*** Opening Exercise input ***

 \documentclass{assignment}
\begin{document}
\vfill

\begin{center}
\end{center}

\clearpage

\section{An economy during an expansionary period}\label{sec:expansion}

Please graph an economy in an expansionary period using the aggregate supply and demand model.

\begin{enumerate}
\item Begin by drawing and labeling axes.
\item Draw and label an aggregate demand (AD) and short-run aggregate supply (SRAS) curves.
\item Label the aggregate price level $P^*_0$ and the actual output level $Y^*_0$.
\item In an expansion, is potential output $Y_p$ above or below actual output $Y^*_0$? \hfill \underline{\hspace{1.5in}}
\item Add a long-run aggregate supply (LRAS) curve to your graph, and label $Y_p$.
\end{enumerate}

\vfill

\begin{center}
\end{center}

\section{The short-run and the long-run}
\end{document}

*** Closing Exercise input ***
*** Opening Exercise input ***

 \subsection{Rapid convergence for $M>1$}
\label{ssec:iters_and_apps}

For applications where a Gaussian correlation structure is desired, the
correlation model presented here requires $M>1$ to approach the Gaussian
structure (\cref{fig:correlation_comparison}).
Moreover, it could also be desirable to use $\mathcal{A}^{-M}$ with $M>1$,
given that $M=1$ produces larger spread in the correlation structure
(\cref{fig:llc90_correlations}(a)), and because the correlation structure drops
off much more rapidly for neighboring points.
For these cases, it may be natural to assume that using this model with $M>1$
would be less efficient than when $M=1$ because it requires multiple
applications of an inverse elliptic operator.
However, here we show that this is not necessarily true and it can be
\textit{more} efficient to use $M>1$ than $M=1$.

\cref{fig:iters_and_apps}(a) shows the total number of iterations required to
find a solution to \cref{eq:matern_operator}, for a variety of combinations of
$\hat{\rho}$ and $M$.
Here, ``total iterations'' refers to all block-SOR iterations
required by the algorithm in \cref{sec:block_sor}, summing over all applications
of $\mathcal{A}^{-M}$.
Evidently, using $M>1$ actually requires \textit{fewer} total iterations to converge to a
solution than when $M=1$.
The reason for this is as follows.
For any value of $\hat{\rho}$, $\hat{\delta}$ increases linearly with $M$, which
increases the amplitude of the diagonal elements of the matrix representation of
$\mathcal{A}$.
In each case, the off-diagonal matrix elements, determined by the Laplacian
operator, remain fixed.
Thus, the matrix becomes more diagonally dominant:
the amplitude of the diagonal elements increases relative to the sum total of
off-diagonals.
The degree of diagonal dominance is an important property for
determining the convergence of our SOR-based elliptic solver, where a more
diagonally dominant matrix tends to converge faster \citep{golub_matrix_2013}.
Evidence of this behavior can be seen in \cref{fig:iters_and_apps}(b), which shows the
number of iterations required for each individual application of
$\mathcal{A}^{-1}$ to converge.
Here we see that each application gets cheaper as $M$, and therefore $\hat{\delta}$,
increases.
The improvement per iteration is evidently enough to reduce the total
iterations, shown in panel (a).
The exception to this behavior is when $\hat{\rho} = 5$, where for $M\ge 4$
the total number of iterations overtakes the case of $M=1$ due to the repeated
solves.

*** Closing Exercise input ***

Instructions to follow: Above are some records; copy exactly the lines from the one with "correlation structure drops" through the one with "operator, remain fixed.", both included, and no others.

Response to this task:
(\cref{fig:llc90_correlations}(a)), and because the correlation structure drops
off much more rapidly for neighboring points.
For these cases, it may be natural to assume that using this model with $M>1$
would be less efficient than when $M=1$ because it requires multiple
applications of an inverse elliptic operator.
However, here we show that this is not necessarily true and it can be
\textit{more} efficient to use $M>1$ than $M=1$.

\cref{fig:iters_and_apps}(a) shows the total number of iterations required to
find a solution to \cref{eq:matern_operator}, for a variety of combinations of
$\hat{\rho}$ and $M$.
Here, ``total iterations'' refers to all block-SOR iterations
required by the algorithm in \cref{sec:block_sor}, summing over all applications
of $\mathcal{A}^{-M}$.
Evidently, using $M>1$ actually requires \textit{fewer} total iterations to converge to a
solution than when $M=1$.
The reason for this is as follows.
For any value of $\hat{\rho}$, $\hat{\delta}$ increases linearly with $M$, which
increases the amplitude of the diagonal elements of the matrix representation of
$\mathcal{A}$.
In each case, the off-diagonal matrix elements, determined by the Laplacian
operator, remain fixed.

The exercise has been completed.